Says Amdur, “I think that people just need to feel something that feels normal to them. Going to an outdoor art experience feels normal to them.”
As it turns out, the adjustments have had some lovely side effects. Beyond keeping people safe, Amdur notes that having fewer people crowding into the festival at any given time makes it easier to savor the experience. She explains, “I have to say, doing these events now — they’re so pleasant. The public, instead of being overwhelmed by too much visual stimulation, they get to talk with the artists.”

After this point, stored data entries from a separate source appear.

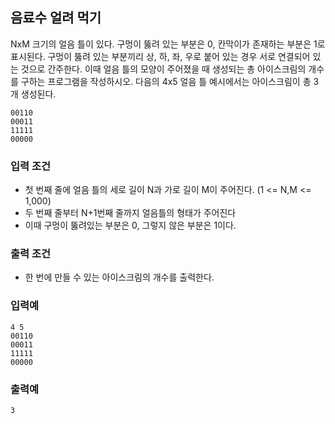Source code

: ## 음료수 얼려 먹기

NxM 크기의 얼음 틀이 있다. 구멍이 뚫려 있는 부분은 0, 칸막이가 존재하는 부분은 1로 표시된다. 구멍이 뚫려 있는 부분끼리 상, 하, 좌, 우로 붙어 있는 경우 서로 연결되어 있는 것으로 간주한다. 이때 얼음 틀의 모양이 주어졌을 때 생성되는 총 아이스크림의 개수를 구하는 프로그램을 작성하시오. 다음의 4x5 얼음 틀 예시에서는 아이스크림이 총 3개 생성된다.

```
00110
00011
11111
00000
```

### 입력 조건
- 첫 번째 줄에 얼음 틀의 세로 길이 N과 가로 길이 M이 주어진다. (1 <= N,M <= 1,000)
- 두 번째 줄부터 N+1번째 줄까지 얼음틀의 형태가 주어진다
- 이때 구멍이 뚫려있는 부분은 0, 그렇지 않은 부분은 1이다.

### 출력 조건
- 한 번에 만들 수 있는 아이스크림의 개수를 출력한다.

### 입력예
```
4 5
00110
00011
11111
00000
```

### 출력예
```
3
```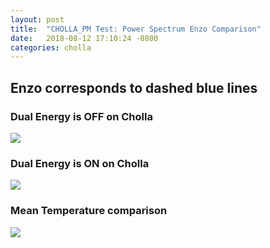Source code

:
 ```yaml
---
layout: post
title:  "CHOLLA_PM Test: Power Spectrum Enzo Comparison"
date:   2018-08-12 17:10:24 -0800
categories: cholla
---
```


## Enzo corresponds to dashed blue lines

### Dual Energy is OFF on Cholla
<img src="{{ site.url }}assets/images/power_hydro_noDE_noFloor.png">




### Dual Energy is ON on Cholla
<img src="{{ site.url }}assets/images/power_hydro_DE_noFloor.png">




### Mean Temperature comparison
<img src="{{ site.url }}assets/images/internal_energy_Ek.png">
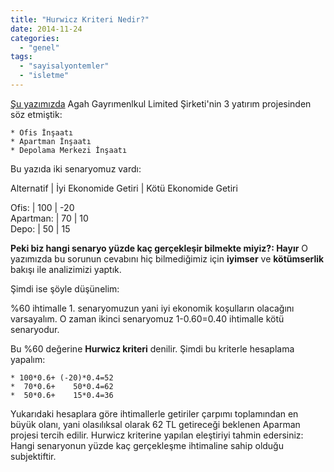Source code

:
 ```yaml
---
title: "Hurwicz Kriteri Nedir?"
date: 2014-11-24
categories: 
  - "genel"
tags: 
  - "sayisalyontemler"
  - "isletme"
---
```


[Şu yazımızda](http://blog.suatatan.com/post/103205724775/belirsizlik-alt-nda-nas-l-karar-verilir) Agah Gayrımenlkul Limited Şirketi'nin 3 yatırım projesinden söz etmiştik:

```
* Ofis İnşaatı
* Apartman İnşaatı
* Depolama Merkezi İnşaatı
```

Bu yazıda iki senaryomuz vardı:

Alternatif | İyi Ekonomide Getiri | Kötü Ekonomide Getiri

Ofis: | 100 | -20  
Apartman: | 70 | 10   
Depo: | 50 | 15

**Peki biz hangi senaryo yüzde kaç gerçekleşir bilmekte miyiz?: Hayır** O yazımızda bu sorunun cevabını hiç bilmediğimiz için **iyimser** ve **kötümserlik** bakışı ile analizimizi yaptık.

Şimdi ise şöyle düşünelim:

%60 ihtimalle 1. senaryomuzun yani iyi ekonomik koşulların olacağını varsayalım. O zaman ikinci senaryomuz 1-0.60=0.40 ihtimalle kötü senaryodur.

Bu %60 değerine **Hurwicz kriteri** denilir. Şimdi bu kriterle hesaplama yapalım:

```
* 100*0.6+ (-20)*0.4=52
*  70*0.6+    50*0.4=62
*  50*0.6+    15*0.4=36
```

Yukarıdaki hesaplara göre ihtimallerle getiriler çarpımı toplamından en büyük olanı, yani olasılıksal olarak 62 TL getireceği beklenen Aparman projesi tercih edilir. Hurwicz kriterine yapılan eleştiriyi tahmin edersiniz: Hangi senaryonun yüzde kaç gerçekleşme ihtimaline sahip olduğu subjektiftir.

Patricia Walsh, Public Art & Civic Design Senior Program Manager at Americans for the Arts, was also part of the recent Chicago Loop Alliance panel discussion and is finding that art has become an important part of this moment in history across the country. Cities are getting creative in using landmarks to remind people to wear masks, and they’re creating apps that allow friends and family to take socially distant artworks outdoors.
She notes that even the vandalism of monuments can be an important part of the conversation. There’s some debate among art educators and activists about whether those pieces now serve a new purpose in helping create a dialogue as the country reckons with racism or if the monuments should be taken down entirely.
Though she’s interested in how art can spark debate and discourse, Walsh notes that more than anything, art is something that brings us together. She says, “As humans we just want to connect with each other.”
If heading outside to a festival or installation isn’t doable, art lovers still have plenty of options. It may be awhile until artists can share their work in galleries and museums, but art is readily available to anyone with a computer, tablet or smartphone. Though not the same experience as in-person viewing, to be sure, the beautifully curated Instagram images of art in progress, completed pieces, inspiration and a peek behind the scenes can help Chicagoans and people from around the world appreciate the talented Chicago artists who are doing what they can to create work that sparks discussion, soothes the soul and makes the city a richer place for everyone who lives here.